The pace of Afghan returns from Pakistan this year, so far more than 100,000 since the UN agency reopened its registration centres on March 3, is far out-stripping the pace in 2003, when refugee returns did not reach the same level until almost a month later.
UNHCR had earlier forecast that only some 400,000 Afghan refugees might leave Pakistan this year, but due to the surge in numbers, the refugee agency is now girding itself to aid some 500,000 to go back to Afghanistan.
Pakistan saw 350,000 Afghans depart in 2003 under the UN refugee agency/Afghan government-facilitated repatriation initiative.
"Since the repatriation started, two million Afghans have returned, and this year alone 100,000 have gone back," said Aftab Ahmad Khan Sherpao, Pakistan's Federal Minister for Kashmir Affairs, Northern Areas and States and Frontier Regions. "This means the situation in Afghanistan is improving day by day."
"Your elders want you to go back in a peaceful and dignified manner," he said at a ceremony held with refugees at the UNHCR repatriation centre in Islamabad. "We also want that the repatriation of Afghans should be peaceful, in a dignified manner and above all, of their own free will."
UNHCR Representative in Pakistan Guenet Guebre-Christos told the Minister, as well as departing refugees and onlookers gathered at the ceremony marking the 100,000 return of 2004, that there were two occasions that pleased UNHCR most - when refugees receive asylum and when they feel safe to return to their country.
"This is a moment for us at UNHCR, on behalf of the High Commissioner and the team in Pakistan, to express thanks and gratitude to the people and government of Pakistan for being so generous, so kind and so magnanimous with hospitality," she said.
Millions of Afghans have found refuge in Pakistan, arriving in waves triggered by instability, the Soviet invasion of 1979 and the later civil wars. UNHCR's voluntary repatriation programme began in March 2002, with more than 1.5 million Afghans flooding back from Pakistan in the first year.
The largest return movements are traditionally seen in the May-August period, when refugees pack up their families and return home after schools close in Pakistan or in time to help with the planting season in Afghanistan.
The increase in returns so far this year in comparison to the same period in 2003 is believed to be due to the increasing confidence refugees have in Afghanistan's economy, political stability and security, as well as the desire of many to participate in presidential and parliamentary elections slated for September.
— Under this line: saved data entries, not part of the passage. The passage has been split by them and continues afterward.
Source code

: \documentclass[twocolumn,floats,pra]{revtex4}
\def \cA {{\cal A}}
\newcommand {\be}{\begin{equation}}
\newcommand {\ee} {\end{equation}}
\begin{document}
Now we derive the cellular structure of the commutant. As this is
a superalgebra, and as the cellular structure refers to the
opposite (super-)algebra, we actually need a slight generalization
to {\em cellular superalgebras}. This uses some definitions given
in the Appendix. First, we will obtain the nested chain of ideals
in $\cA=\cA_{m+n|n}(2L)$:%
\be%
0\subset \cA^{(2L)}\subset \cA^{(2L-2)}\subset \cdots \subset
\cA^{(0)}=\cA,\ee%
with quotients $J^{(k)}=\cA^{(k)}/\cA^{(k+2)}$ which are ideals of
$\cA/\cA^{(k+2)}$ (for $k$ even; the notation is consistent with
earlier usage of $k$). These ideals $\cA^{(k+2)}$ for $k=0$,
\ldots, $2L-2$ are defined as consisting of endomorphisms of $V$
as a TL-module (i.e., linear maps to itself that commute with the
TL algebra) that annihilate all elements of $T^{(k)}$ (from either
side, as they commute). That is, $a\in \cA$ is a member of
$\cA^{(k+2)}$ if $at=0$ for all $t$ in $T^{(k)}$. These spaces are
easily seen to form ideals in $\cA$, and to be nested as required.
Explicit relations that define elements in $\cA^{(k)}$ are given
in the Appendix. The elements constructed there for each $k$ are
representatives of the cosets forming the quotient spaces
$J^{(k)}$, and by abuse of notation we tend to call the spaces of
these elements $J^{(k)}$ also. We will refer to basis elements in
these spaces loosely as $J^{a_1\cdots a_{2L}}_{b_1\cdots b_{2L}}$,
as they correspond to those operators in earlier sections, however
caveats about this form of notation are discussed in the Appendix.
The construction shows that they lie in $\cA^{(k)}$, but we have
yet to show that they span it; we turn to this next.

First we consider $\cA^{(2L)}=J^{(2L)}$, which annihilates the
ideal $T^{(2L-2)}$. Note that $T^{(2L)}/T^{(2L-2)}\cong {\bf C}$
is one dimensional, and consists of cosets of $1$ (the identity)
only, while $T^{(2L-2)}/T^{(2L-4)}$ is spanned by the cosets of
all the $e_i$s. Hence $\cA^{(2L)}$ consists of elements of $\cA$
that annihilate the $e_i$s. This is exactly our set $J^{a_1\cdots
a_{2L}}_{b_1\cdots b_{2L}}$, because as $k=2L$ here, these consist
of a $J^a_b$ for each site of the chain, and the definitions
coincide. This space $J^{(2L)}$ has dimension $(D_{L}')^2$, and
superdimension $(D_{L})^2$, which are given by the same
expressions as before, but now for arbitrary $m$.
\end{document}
"With the aid of different countries, the process of reconstruction in Afghanistan has begun, said Minister Sherpao. "Schools, roads, hospitals and drinking and irrigation water facilities are being constructed."
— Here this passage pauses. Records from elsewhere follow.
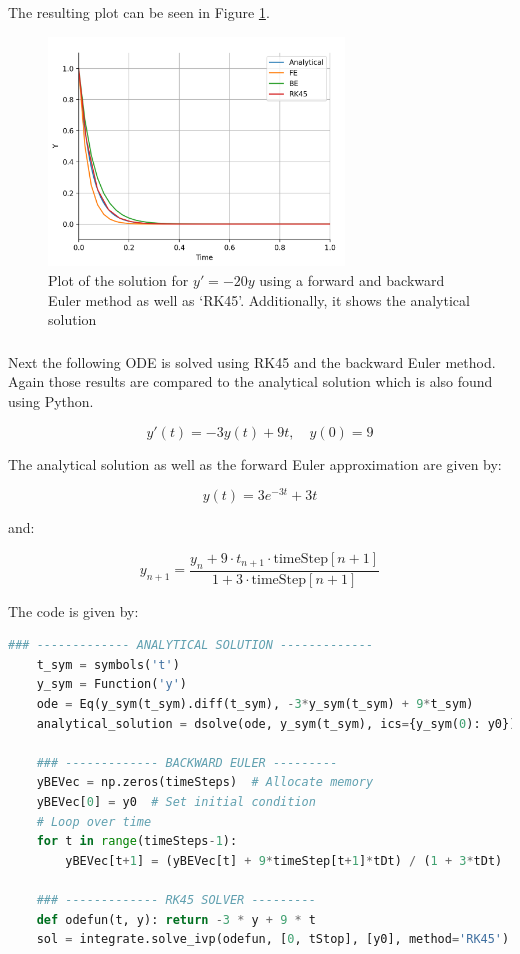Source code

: \documentclass{article}
\begin{document}
    \vspace{10pt}
    The resulting plot can be seen in Figure \ref{fig:RK45}.

    \begin{figure}[h!]
        \centering
        \includegraphics[width=0.7\textwidth]{RK45.png}
        \caption{Plot of the solution for $y'=-20y$ using a forward and backward Euler method as well as ‘RK45’. Additionally, it shows the analytical solution}
        \label{fig:RK45}
    \end{figure}

    \subsubsection{}
    Next the following ODE is solved using RK45 and the backward Euler method. Again those results are compared to the analytical solution which is also found using Python.

    \[ y'(t) = -3y(t) + 9t, \quad y(0) = 9 \]

    The analytical solution as well as the forward Euler approximation are given by:

    \[ y(t) = 3e^{-3t} + 3t \]

    and:

    \[ y_{n+1} = \frac{y_n + 9 \cdot t_{n+1} \cdot \text{{timeStep}}[n+1]}{1 + 3 \cdot \text{{timeStep}}[n+1]} \]

    \vspace{80pt}
    The code is given by:
    \begin{lstlisting}[language=Python, style=mystyle]
    ### ------------- ANALYTICAL SOLUTION -------------
    t_sym = symbols('t')
    y_sym = Function('y')
    ode = Eq(y_sym(t_sym).diff(t_sym), -3*y_sym(t_sym) + 9*t_sym)
    analytical_solution = dsolve(ode, y_sym(t_sym), ics={y_sym(0): y0})

    ### ------------- BACKWARD EULER ---------
    yBEVec = np.zeros(timeSteps)  # Allocate memory
    yBEVec[0] = y0  # Set initial condition
    # Loop over time
    for t in range(timeSteps-1):
        yBEVec[t+1] = (yBEVec[t] + 9*timeStep[t+1]*tDt) / (1 + 3*tDt)

    ### ------------- RK45 SOLVER ---------
    def odefun(t, y): return -3 * y + 9 * t
    sol = integrate.solve_ivp(odefun, [0, tStop], [y0], method='RK45')
    \end{lstlisting}
\end{document}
"I know there are generations of you who were born here, educated here, worked here - but still want to return to your country because that's where you belong and that is the place you love the most, although you haven't even seen that place," he said.
The repatriation programme is carried out under an agreement between the governments of Afghanistan, Pakistan and UNHCR that runs until March 2006. A further 500,000 Afghans are expected to return from Pakistan next year.
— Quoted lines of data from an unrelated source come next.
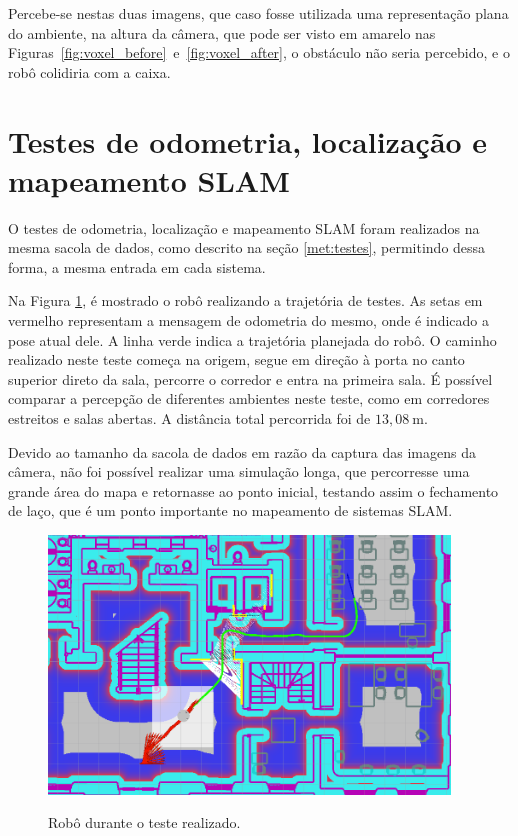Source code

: \documentclass[repeatfields,xlists,xpacks,oneside,yearsonly]{ufrgscca}
\begin{document}
Percebe-se nestas duas imagens, que caso fosse utilizada uma
representação plana do ambiente, na altura da câmera, que pode ser
visto em amarelo nas
Figuras~\ref{fig:voxel_before}~e~\ref{fig:voxel_after}, o obstáculo
não seria percebido, e o robô colidiria com a caixa.

\section{Testes de odometria, localização e mapeamento SLAM}

O testes de odometria, localização e mapeamento SLAM foram realizados
na mesma sacola de dados, como descrito na seção \ref{met:testes},
permitindo dessa forma, a mesma entrada em cada sistema.

Na Figura \ref{fig:base_bag}, é mostrado o robô realizando a
trajetória de testes. As setas em vermelho representam a mensagem de
odometria do mesmo, onde é indicado a pose atual dele. A linha verde
indica a trajetória planejada do robô. O caminho realizado neste
teste começa na origem, segue em direção à porta no canto superior
direto da sala, percorre o corredor e entra na primeira sala. É
possível comparar a percepção de diferentes ambientes neste teste,
como em corredores estreitos e salas abertas. A distância total
percorrida foi de $13,08~\si{\meter}$.

Devido ao tamanho da sacola de dados em razão da captura das imagens
da câmera, não foi possível realizar uma simulação longa, que
percorresse uma grande área do mapa e retornasse ao ponto inicial,
testando assim o fechamento de laço, que é um ponto importante no
mapeamento de sistemas SLAM.

\begin{figure}[h]
    {
        \centering
        \caption{Robô durante o teste realizado.}
        \label{fig:base_bag}
        \includegraphics[width=0.95\textwidth]{base_bag_sim_zoom.png}\\
    }
\end{figure}
\end{document}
Afghan refugees returning under the UN initiative receive a travel grant ranging from $3 to $30 per persons, plus a cash grant of $8 each to provide for basic necessities on arrival. The money is paid at UNHCR offices inside Afghanistan. In addition, all refugees over the age of six years who want to repatriate must go through a computerised iris recognition check before departure to ensure that they do not receive assistance more than once.
UNHCR is also assisting the return of Afghans from Iran, which has seen more than 700,000 Afghans go back to their country since April 2002.
The refugee agency's budget to assist Afghans in their asylum countries and help people going back to their communities amounts to $122 million for 2004. It has so far received only 41 percent, and still requires more than $72 million. UNHCR depends almost entirely on the voluntary contributions of governments and organisations to fund its worldwide operations.